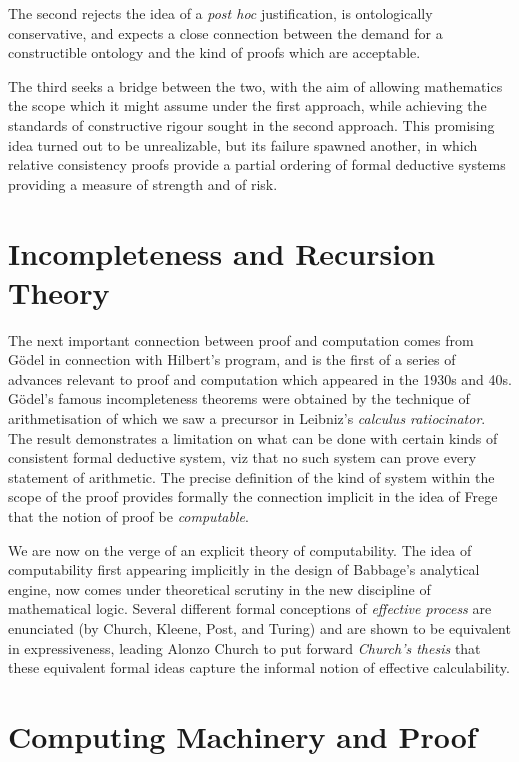 The second rejects the idea of a \emph{post hoc} justification, is
ontologically conservative, and expects a close connection between the
demand for a constructible ontology and the kind of proofs which are
acceptable.

The third seeks a bridge between the two, with the aim of allowing
mathematics the scope which it might assume under the first approach,
while achieving the standards of constructive rigour sought in the
second approach.
This promising idea turned out to be unrealizable, but its failure
spawned another, in which relative consistency proofs provide a
partial ordering of formal deductive systems providing a measure of
strength and of risk.

\section{Incompleteness and Recursion Theory}

The next important connection between proof and computation comes from
G\"odel in connection with Hilbert's program, and is the first of a
series of advances relevant to proof and computation which appeared in
the 1930s and 40s.
G\"odel's famous incompleteness theorems were obtained by the
technique of arithmetisation of which we saw a precursor in
Leibniz's \emph{calculus ratiocinator}.
The result demonstrates a limitation on what can be done with certain
kinds of consistent formal deductive system, viz that no such system
can prove every statement of arithmetic.
The precise definition of the kind of system within the scope of the
proof provides formally the connection implicit in the idea of Frege
that the notion of proof be \emph{computable}.

We are now on the verge of an explicit theory of computability.
The idea of computability first appearing implicitly in the design of
Babbage's analytical engine, now comes under theoretical scrutiny in
the new discipline of mathematical logic.
Several different formal conceptions of \emph{effective process} are
enunciated (by Church, Kleene, Post, and
Turing) and are
shown to be equivalent in expressiveness, leading Alonzo Church to put
forward \emph{Church's thesis} that these equivalent formal ideas
capture the informal notion of effective calculability. 

\section{Computing Machinery and Proof}

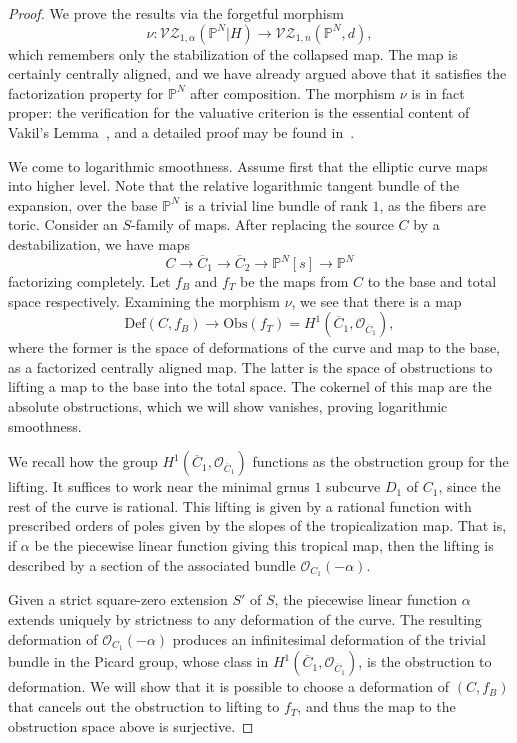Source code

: \documentclass[11pt]{amsart}
\renewcommand{\to}{\rightarrow}
\theoremstyle{definition}
\theoremstyle{definition}
\begin{document}
\begin{proof}
We prove the results via the forgetful morphism
$$
\nu: \mathcal{VZ}_{1,\alpha}(\mathbb P^N|H)\to \mathcal{VZ}_{1,n}(\mathbb P^N,d),
$$
which remembers only the stabilization of the collapsed map. The map is certainly centrally aligned, and we have already argued above that it satisfies the factorization property for $\mathbb P^N$ after composition. The morphism $\nu$ is in fact proper: the verification for the valuative criterion is the essential content of Vakil's Lemma~\cite[Lemma~5.9]{Vak}, and a detailed proof may be found in~\cite[Theorem~4.3]{RSPW}.

We come to logarithmic smoothness. Assume first that the elliptic curve maps into higher level. Note that the relative logarithmic tangent bundle of the expansion, over the base $\mathbb P^N$ is a trivial line bundle of rank $1$, as the fibers are toric. Consider an $S$-family of maps. After replacing the source $C$ by a destabilization, we have maps
\[
C\to \overline{C}_1\to\overline{C}_2\to \mathbb P^N[s]\to \mathbb P^N
\]
factorizing completely. Let $f_B$ and $f_T$ be the maps from $C$ to the base and total space respectively. Examining the morphism $\nu$, we see that there is a map
\[
\mathrm{Def}(C,f_B)\to \mathrm{Obs}(f_T) = H^1(\overline{C}_1,\mathcal O_{\overline{C}_1}),
\]
where the former is the space of deformations of the curve and map to the base, as a factorized centrally aligned map. The latter is the space of obstructions to lifting a map to the base into the total space. The cokernel of this map are the absolute obstructions, which we will show vanishes, proving logarithmic smoothness.

We recall how the group $H^1(\overline{C}_1,\mathcal O_{\overline{C}_1})$ functions as the obstruction group for the lifting. It suffices to work near the minimal grnus $1$ subcurve $D_1$ of $C_1$, since the rest of the curve is rational. This lifting is given by a rational function with prescribed orders of poles given by the slopes of the tropicalization map. That is, if $\alpha$ be the piecewise linear function giving this tropical map, then the lifting is described by a section of the associated bundle $\mathcal O_{C_1}(-\alpha)$.

Given a strict square-zero extension $S'$ of $S$, the piecewise linear function $\alpha$ extends uniquely by strictness to any deformation of the curve. The resulting deformation of $\mathcal O_{C_1}(-\alpha)$ produces an infinitesimal deformation of the trivial bundle in the Picard group, whose class in $H^1(\overline{C}_1,\mathcal O_{\overline{C}_1})$, is the obstruction to deformation. We will show that it is possible to choose a deformation of $(C,f_B)$ that cancels out the obstruction to lifting to $f_T$, and thus the map to the obstruction space above is surjective. 


\end{proof}
\end{document}
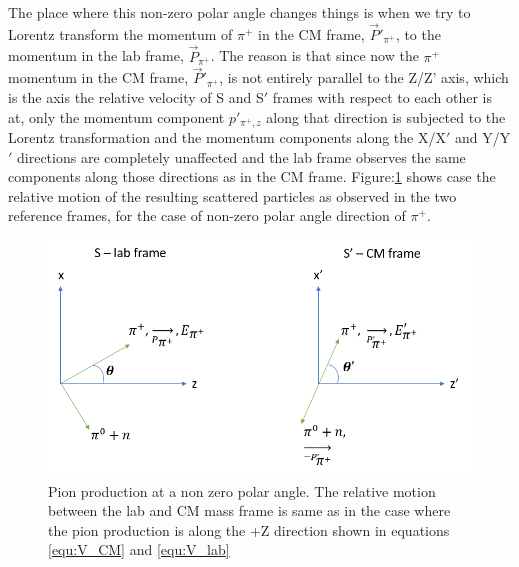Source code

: \documentclass[11pt,letterpaper]{article}
\begin{document}
The place where this non-zero polar angle changes things is when we try to Lorentz transform the  momentum of $\pi^+$ in the CM frame, $\vec{P}'_{\pi^+}$, to the momentum in the lab frame, $\vec{P}_{\pi^+}$. The reason is that since now the $\pi^+$ momentum in the CM frame, $\vec{P}'_{\pi^+}$, is not entirely parallel to the Z/Z' axis, which is the axis the relative velocity of S and S$'$ frames with respect to each other is at, only the momentum component  $p'_{\pi^+,z}$ along that direction is subjected to the Lorentz transformation and the momentum components along the X/X$'$ and Y/Y$'$ directions are completely unaffected and the lab frame observes the same components along those directions as in the CM frame. Figure:\ref{fig:pion production at a polar angle} shows case the relative motion of the resulting scattered particles as observed in the two reference frames, for the case of non-zero polar angle direction of $\pi^+$.

\begin{figure}
    \centering
    \includegraphics[scale=0.75]{Images/lab and CM ref frames for polar angle pion prod.png}
    \caption{Pion production at a non zero polar angle. The relative motion between the lab and CM mass frame is same as in the case where the pion production is along the +Z direction shown in equations \ref{equ:V_CM} and \ref{equ:V_lab}}
    \label{fig:pion production at a polar angle}
\end{figure}
\end{document}
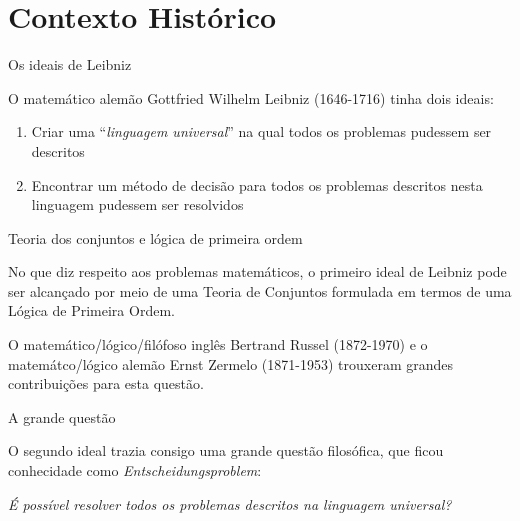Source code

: \section{Contexto Histórico}

\begin{frame}[fragile]{Os ideais de Leibniz}

    O matemático alemão Gottfried Wilhelm Leibniz (1646-1716) tinha dois ideais:

    \vspace{0.2in}

    \begin{enumerate}
        \item Criar uma ``\textit{linguagem universal}'' na qual todos os problemas pudessem
            ser descritos
        \item Encontrar um método de decisão para todos os problemas descritos nesta linguagem
            pudessem ser resolvidos
    \end{enumerate}

\end{frame}

\begin{frame}[fragile]{Teoria dos conjuntos e lógica de primeira ordem}

    No que diz respeito aos problemas matemáticos, o primeiro ideal de Leibniz pode ser alcançado       por meio de uma Teoria de Conjuntos formulada em termos de uma Lógica de Primeira Ordem. 

    \vspace{0.2in}

    O matemático/lógico/filófoso inglês Bertrand Russel (1872-1970) e o matemátco/lógico alemão
    Ernst Zermelo (1871-1953) trouxeram grandes contribuições para esta questão.

\end{frame}

\begin{frame}[fragile]{A grande questão}

    O segundo ideal trazia consigo uma grande questão filosófica, que ficou conhecidade como
    \textit{Entscheidungsproblem}:

    \vspace{0.2in}
    \begin{center}
        {\it \Large É possível resolver todos os problemas descritos na linguagem universal?}
    \end{center}

\end{frame}

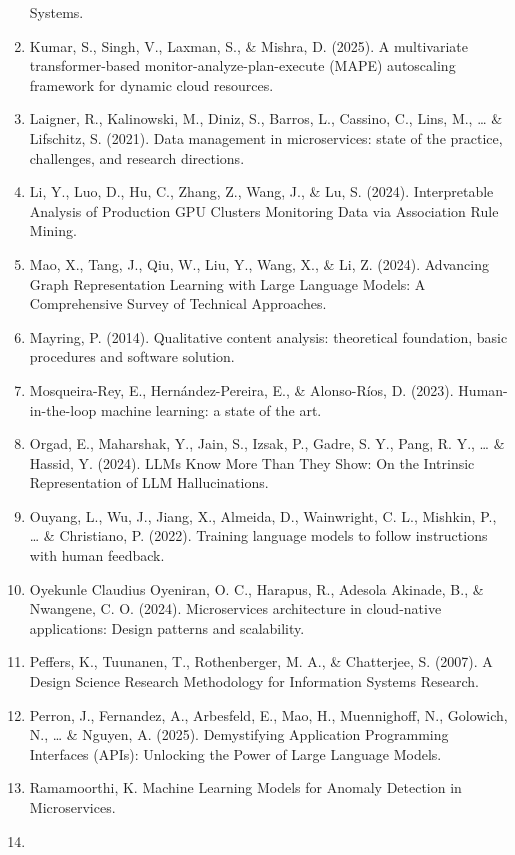 \documentclass[
  a4paper,
  12pt,
  oneside,
  open=any,
  BCOR=12mm,
  DIV=14,
  parskip=half*,
  headsepline,
  footsepline,
  pointlessnumbers,
  liststotoc,
  numbers=noenddot,
  listof=totoc]{scrartcl}
\begin{document}
\begin{enumerate}
  Systems.
\item
  Kumar, S., Singh, V., Laxman, S., \& Mishra, D. (2025). A multivariate
  transformer-based monitor-analyze-plan-execute (MAPE) autoscaling
  framework for dynamic cloud resources.
\item
  Laigner, R., Kalinowski, M., Diniz, S., Barros, L., Cassino, C., Lins,
  M., \ldots{} \& Lifschitz, S. (2021). Data management in
  microservices: state of the practice, challenges, and research
  directions.
\item
  Li, Y., Luo, D., Hu, C., Zhang, Z., Wang, J., \& Lu, S. (2024).
  Interpretable Analysis of Production GPU Clusters Monitoring Data via
  Association Rule Mining.
\item
  Mao, X., Tang, J., Qiu, W., Liu, Y., Wang, X., \& Li, Z. (2024).
  Advancing Graph Representation Learning with Large Language Models: A
  Comprehensive Survey of Technical Approaches.
\item
  Mayring, P. (2014). Qualitative content analysis: theoretical
  foundation, basic procedures and software solution.
\item
  Mosqueira-Rey, E., Hernández-Pereira, E., \& Alonso-Ríos, D. (2023).
  Human-in-the-loop machine learning: a state of the art.
\item
  Orgad, E., Maharshak, Y., Jain, S., Izsak, P., Gadre, S. Y., Pang, R.
  Y., \ldots{} \& Hassid, Y. (2024). LLMs Know More Than They Show: On
  the Intrinsic Representation of LLM Hallucinations.
\item
  Ouyang, L., Wu, J., Jiang, X., Almeida, D., Wainwright, C. L.,
  Mishkin, P., \ldots{} \& Christiano, P. (2022). Training language
  models to follow instructions with human feedback.
\item
  Oyekunle Claudius Oyeniran, O. C., Harapus, R., Adesola Akinade, B.,
  \& Nwangene, C. O. (2024). Microservices architecture in cloud-native
  applications: Design patterns and scalability.
\item
  Peffers, K., Tuunanen, T., Rothenberger, M. A., \& Chatterjee, S.
  (2007). A Design Science Research Methodology for Information Systems
  Research.
\item
  Perron, J., Fernandez, A., Arbesfeld, E., Mao, H., Muennighoff, N.,
  Golowich, N., \ldots{} \& Nguyen, A. (2025). Demystifying Application
  Programming Interfaces (APIs): Unlocking the Power of Large Language
  Models.
\item
  Ramamoorthi, K. Machine Learning Models for Anomaly Detection in
  Microservices.
\item

\end{enumerate}
\end{document}
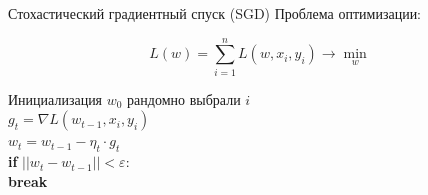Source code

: \documentclass[notes,12pt, aspectratio=169]{beamer}
\newcommand{\pgr}[1]{{\color{green} \textbf{#1}}}
\begin{document}
\begin{frame}[fragile]{Стохастический градиентный спуск (SGD)}
Проблема оптимизации: 

\[   
L(w) = \sum_{i=1}^n L(w, x_i, y_i) \to \min_{w}
\]


Инициализация $w_0$ 
\hspace{15pt} рандомно выбрали $i$ \\
\pgr{\hspace{15pt}} $g_t = \nabla L(w_{t-1}, x_i, y_i)$ \\
\pgr{\hspace{15pt}} $w_t = w _{t-1} - \eta_t \cdot g_t  $ \\
\pgr{\hspace{15pt} if} $||w_t - w_{t-1}|| < \varepsilon:$ \\
\pgr{\hspace{30pt} break}
\end{frame}
\end{document}

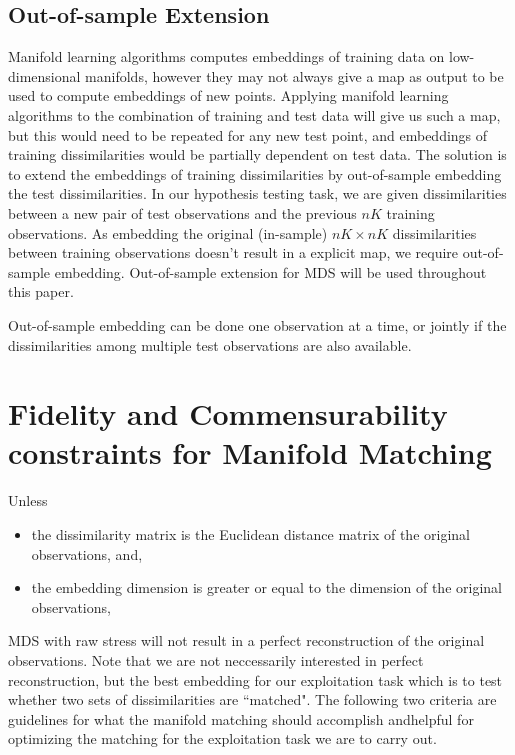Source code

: \documentclass[11pt]{article} %
\begin{document}
\subsection{Out-of-sample Extension}
Manifold learning algorithms computes embeddings of training data on low-dimensional manifolds, however they may not always give a map as output  to  be used to compute embeddings of new points. Applying manifold learning algorithms to the combination  of training and test data  will give us such a map, but this would need to be repeated for any new test point, and embeddings of training dissimilarities would be  partially dependent on test data. The solution is to extend the embeddings of training dissimilarities by out-of-sample embedding the test dissimilarities. 
In our hypothesis testing task, we are given dissimilarities   between a new pair of test observations and the previous $nK$ training observations. As embedding the original (in-sample) $nK \times nK$ dissimilarities between training observations doesn't result in a explicit map, we require out-of-sample embedding.  Out-of-sample extension for MDS will be used throughout this paper\cite{TrossetOOS}. 

Out-of-sample embedding can be done one observation at a time, or jointly if the dissimilarities among multiple test observations are also available. 


\section{Fidelity and Commensurability constraints for Manifold Matching \label{sec:FidComm}}
Unless 
\begin{itemize}
\item the dissimilarity matrix is the Euclidean distance matrix of the original observations, and, 
\item the embedding dimension is greater or equal to the dimension of the original observations,
\end{itemize}
MDS with raw stress will not result in a perfect reconstruction  of the original observations. Note that we are not neccessarily interested in perfect reconstruction, but the best embedding for our exploitation task which is to test whether two sets of dissimilarities are ``matched". The following two criteria  are guidelines for what the manifold matching should accomplish andhelpful for optimizing the matching for the exploitation task we are to carry out.
\end{document}
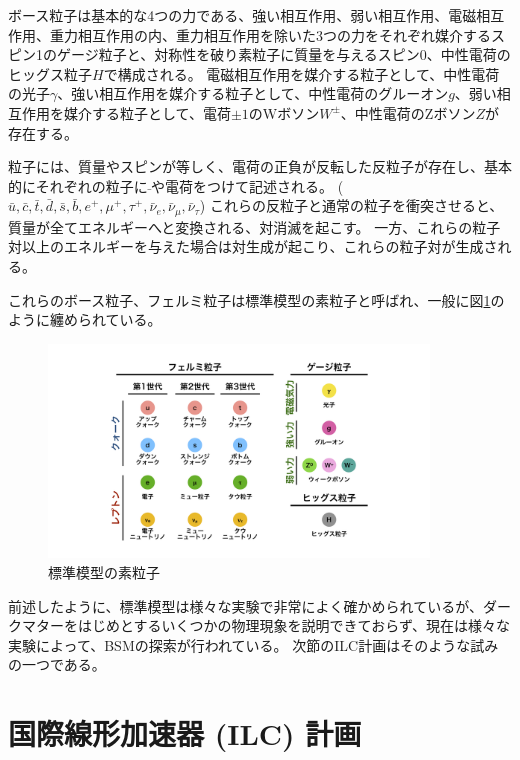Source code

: ボース粒子は基本的な4つの力である、強い相互作用、弱い相互作用、電磁相互作用、重力相互作用の内、重力相互作用を除いた3つの力をそれぞれ媒介するスピン1のゲージ粒子と、対称性を破り素粒子に質量を与えるスピン0、中性電荷のヒッグス粒子$H$で構成される。
電磁相互作用を媒介する粒子として、中性電荷の光子$\gamma$、強い相互作用を媒介する粒子として、中性電荷のグルーオン$g$、弱い相互作用を媒介する粒子として、電荷$\pm 1$のWボソン$W^{\pm}$、中性電荷のZボソン$Z$が存在する。


粒子には、質量やスピンが等しく、電荷の正負が反転した反粒子が存在し、基本的にそれぞれの粒子に$\bar{}$や電荷をつけて記述される。 ($\bar{u}, \bar{c}, \bar{t}, \bar{d}, \bar{s}, \bar{b}, e^+, \mu^+, \tau^+, \bar{\nu}_{e}, \bar{\nu}_{\mu}, \bar{\nu}_{\tau}$)
これらの反粒子と通常の粒子を衝突させると、質量が全てエネルギーへと変換される、対消滅を起こす。
一方、これらの粒子対以上のエネルギーを与えた場合は対生成が起こり、これらの粒子対が生成される。

これらのボース粒子、フェルミ粒子は標準模型の素粒子と呼ばれ、一般に図\ref{1SMParticle}のように纏められている。

\begin{figure}[h]
 \centering
 \includegraphics[width=0.9\textwidth]{Figure/1Introduction/1SMParticle.png}
 \caption{標準模型の素粒子}
 \label{1SMParticle}
\end{figure}

前述したように、標準模型は様々な実験で非常によく確かめられているが、ダークマターをはじめとするいくつかの物理現象を説明できておらず、現在は様々な実験によって、BSMの探索が行われている。
次節のILC計画はそのような試みの一つである。

\section{国際線形加速器 (ILC) 計画} \label{Intro:InternationalLinearColliderProject}

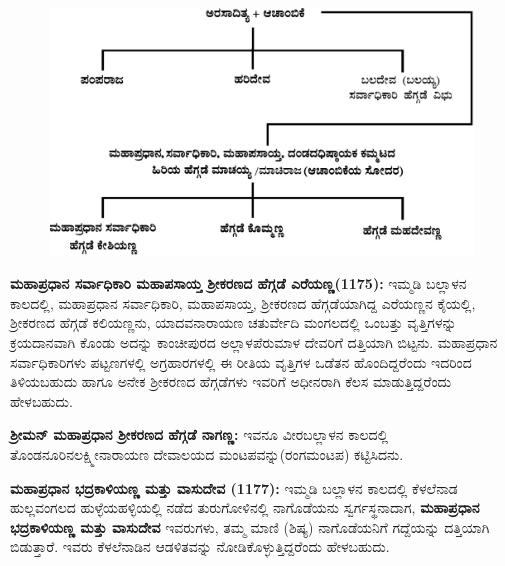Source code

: \begin{figure}[H]
\includegraphics[scale=1.25]{images/chap3/chap3fig26.jpeg}
\end{figure}

\textbf{ಮಹಾಪ್ರಧಾನ ಸರ್ವಾಧಿಕಾರಿ ಮಹಾಪಸಾಯ್ತ ಶ‍್ರೀಕರಣದ ಹೆಗ್ಗಡೆ ಎರೆಯಣ್ಣ(1175):} ಇಮ್ಮಡಿ ಬಲ್ಲಾಳನ ಕಾಲದಲ್ಲಿ, ಮಹಾಪ್ರಧಾನ ಸರ್ವಾಧಿಕಾರಿ, ಮಹಾಪಸಾಯ್ತ, ಶ‍್ರೀಕರಣದ ಹೆಗ್ಗಡೆಯಾಗಿದ್ದ ಎರೆಯಣ್ಣನ ಕೈಯಲ್ಲಿ, ಶ‍್ರೀಕರಣದ ಹೆಗ್ಗಡೆ ಕಲಿಯಣ್ಣನು, ಯಾದವನಾರಾಯಣ ಚತುರ್ವೇದಿ ಮಂಗಲದಲ್ಲಿ ಒಂಬತ್ತು ವೃತ್ತಿಗಳನ್ನು ಕ್ರಯದಾನವಾಗಿ ಕೊಂಡು ಅದನ್ನು ಕಾಂಚೀಪುರದ ಅಲ್ಲಾಳಪೆರುಮಾಳ ದೇವರಿಗೆ ದತ್ತಿಯಾಗಿ ಬಿಟ್ಟನು. ಮಹಾಪ್ರಧಾನ ಸರ್ವಾಧಿಕಾರಿಗಳು ಪಟ್ಟಣಗಳಲ್ಲಿ ಅಗ್ರಹಾರಗಳಲ್ಲಿ ಈ ರೀತಿಯ ವೃತ್ತಿಗಳ ಒಡೆತನ ಹೊಂದಿದ್ದರೆಂದು ಇದರಿಂದ ತಿಳಿಯಬಹುದು ಹಾಗೂ ಅನೇಕ ಶ‍್ರೀಕರಣದ ಹೆಗ್ಗಡೆಗಳು ಇವರಿಗೆ ಅಧೀನರಾಗಿ ಕೆಲಸ ಮಾಡುತ್ತಿದ್ದರೆಂದು ಹೇಳಬಹುದು.

\textbf{ಶ‍್ರೀಮನ್​ ಮಹಾಪ್ರಧಾನ ಶ‍್ರೀಕರಣದ ಹೆಗ್ಗಡೆ ನಾಗಣ್ಣ:} ಇವನೂ ವೀರಬಲ್ಲಾಳನ ಕಾಲದಲ್ಲಿ ತೊಂಡನೂರಿನ\break ಲಕ್ಷ್ಮೀನಾರಾಯಣ ದೇವಾಲಯದ ಮಂಟಪವನ್ನು(ರಂಗಮಂಟಪ) ಕಟ್ಟಿಸಿದನು.

\textbf{ಮಹಾಪ್ರಧಾನ ಭದ್ರಕಾಳಿಯಣ್ಣ ಮತ್ತು ವಾಸುದೇವ (1177):} ಇಮ್ಮಡಿ ಬಲ್ಲಾಳನ ಕಾಲದಲ್ಲಿ ಕೆಳಲೆನಾಡ ಹುಲ್ಲವಂಗಲದ ಹುಳ್ಳೆಯಹಳ್ಳಿಯಲ್ಲಿ ನಡೆದ ತುರುಗೋಳಿನಲ್ಲಿ ನಾಗೊಡೆಯನು ಸ್ವರ್ಗಸ್ಥನಾದಾಗ, \textbf{ಮಹಾಪ್ರಧಾನ ಭದ್ರಕಾಳಿಯಣ್ಣ ಮತ್ತು ವಾಸುದೇವ} ಇವರುಗಳು, ತಮ್ಮ ಮಾಣಿ (ಶಿಷ್ಯ) ನಾಗೊಡೆಯನಿಗೆ ಗದ್ದೆಯನ್ನು ದತ್ತಿಯಾಗಿ ಬಿಡುತ್ತಾರೆ. ಇವರು ಕೆಳಲೆನಾಡಿನ ಆಡಳಿತವನ್ನು ನೋಡಿಕೊಳ್ಳುತ್ತಿದ್ದರೆಂದು ಹೇಳಬಹುದು.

______

__WHAT YOU SHOULD DO__
Report each line in the preceding entries that holds the string "pion".

__OUTPUT FOR THIS TASK__
The place where this non-zero polar angle changes things is when we try to Lorentz transform the  momentum of $\pi^+$ in the CM frame, $\vec{P}'_{\pi^+}$, to the momentum in the lab frame, $\vec{P}_{\pi^+}$. The reason is that since now the $\pi^+$ momentum in the CM frame, $\vec{P}'_{\pi^+}$, is not entirely parallel to the Z/Z' axis, which is the axis the relative velocity of S and S$'$ frames with respect to each other is at, only the momentum component  $p'_{\pi^+,z}$ along that direction is subjected to the Lorentz transformation and the momentum components along the X/X$'$ and Y/Y$'$ directions are completely unaffected and the lab frame observes the same components along those directions as in the CM frame. Figure:\ref{fig:pion production at a polar angle} shows case the relative motion of the resulting scattered particles as observed in the two reference frames, for the case of non-zero polar angle direction of $\pi^+$.
    \includegraphics[scale=0.75]{Images/lab and CM ref frames for polar angle pion prod.png}
    \caption{Pion production at a non zero polar angle. The relative motion between the lab and CM mass frame is same as in the case where the pion production is along the +Z direction shown in equations \ref{equ:V_CM} and \ref{equ:V_lab}}
    \label{fig:pion production at a polar angle}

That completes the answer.